Anna Koppitz was born Anna Arbeitlang, in Austria or Germany, in 1895. She studied photography at the Graphische Lehr und Versuchsanstalt in Vienna, founded by specialist in photographic chemistry Josef Maria Eder (1855–1944), where she became an assistant in 1917, alongside Rudolf Koppitz. Rudolf had been appointed assistant in 1913 before enlisting for the war and serving as a field and aerial photographer.

== Photographer ==
In 1917 Arbeitlang joined the Vienna Photographic Society, in the same intake as cinematographer Hans Theyer, and with Emmy Jenny, Anna Scüos, Irene Mayor and Emmy Milde. She went on to become assistant lecturer, and Rudolf a professor in 1919, a role in which he remained for twenty years.

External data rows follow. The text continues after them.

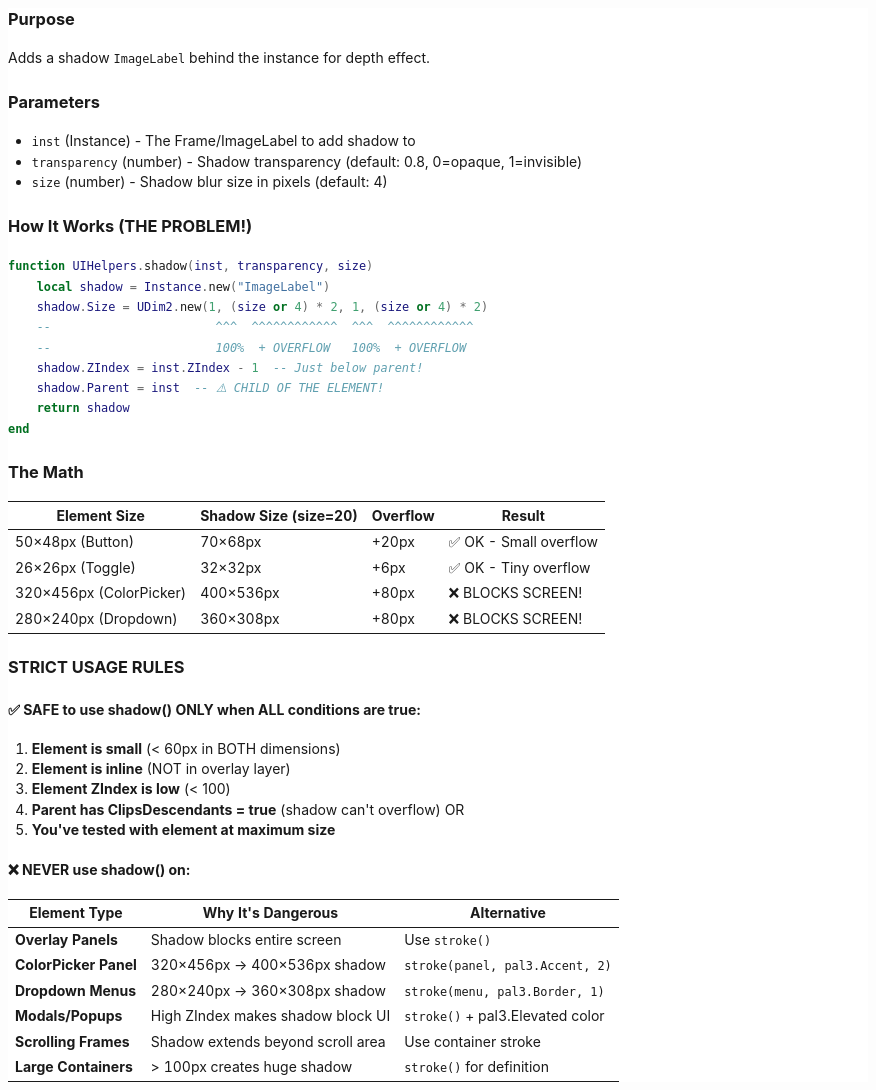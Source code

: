 ### Purpose
Adds a shadow `ImageLabel` behind the instance for depth effect.

### Parameters
- `inst` (Instance) - The Frame/ImageLabel to add shadow to
- `transparency` (number) - Shadow transparency (default: 0.8, 0=opaque, 1=invisible)
- `size` (number) - Shadow blur size in pixels (default: 4)

### How It Works (THE PROBLEM!)
```lua
function UIHelpers.shadow(inst, transparency, size)
    local shadow = Instance.new("ImageLabel")
    shadow.Size = UDim2.new(1, (size or 4) * 2, 1, (size or 4) * 2)
    --                       ^^^  ^^^^^^^^^^^^  ^^^  ^^^^^^^^^^^^
    --                       100%  + OVERFLOW   100%  + OVERFLOW
    shadow.ZIndex = inst.ZIndex - 1  -- Just below parent!
    shadow.Parent = inst  -- ⚠️ CHILD OF THE ELEMENT!
    return shadow
end
```

### The Math

| Element Size | Shadow Size (size=20) | Overflow | Result |
|--------------|----------------------|----------|--------|
| 50×48px (Button) | 70×68px | +20px | ✅ OK - Small overflow |
| 26×26px (Toggle) | 32×32px | +6px | ✅ OK - Tiny overflow |
| 320×456px (ColorPicker) | 400×536px | +80px | ❌ BLOCKS SCREEN! |
| 280×240px (Dropdown) | 360×308px | +80px | ❌ BLOCKS SCREEN! |

### STRICT USAGE RULES

#### ✅ SAFE to use shadow() ONLY when ALL conditions are true:

1. **Element is small** (< 60px in BOTH dimensions)
2. **Element is inline** (NOT in overlay layer)
3. **Element ZIndex is low** (< 100)
4. **Parent has ClipsDescendants = true** (shadow can't overflow) OR
5. **You've tested with element at maximum size**

#### ❌ NEVER use shadow() on:

| Element Type | Why It's Dangerous | Alternative |
|--------------|-------------------|-------------|
| **Overlay Panels** | Shadow blocks entire screen | Use `stroke()` |
| **ColorPicker Panel** | 320×456px → 400×536px shadow | `stroke(panel, pal3.Accent, 2)` |
| **Dropdown Menus** | 280×240px → 360×308px shadow | `stroke(menu, pal3.Border, 1)` |
| **Modals/Popups** | High ZIndex makes shadow block UI | `stroke()` + pal3.Elevated color |
| **Scrolling Frames** | Shadow extends beyond scroll area | Use container stroke |
| **Large Containers** | > 100px creates huge shadow | `stroke()` for definition |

In 1920, Arbeitlang founded a studio in the fifth district of Vienna where from 1921 Rudolf Koppitz was a partner. They married in the summer of 1923 and the studio only traded under his name. They worked together on their artistic commissions, publications and projects. She was also Rudolf's assistant on his artistic work, his photo retoucher and collaborated with him in making his first nude studies, some of his 'self-portraits,' and was often his model.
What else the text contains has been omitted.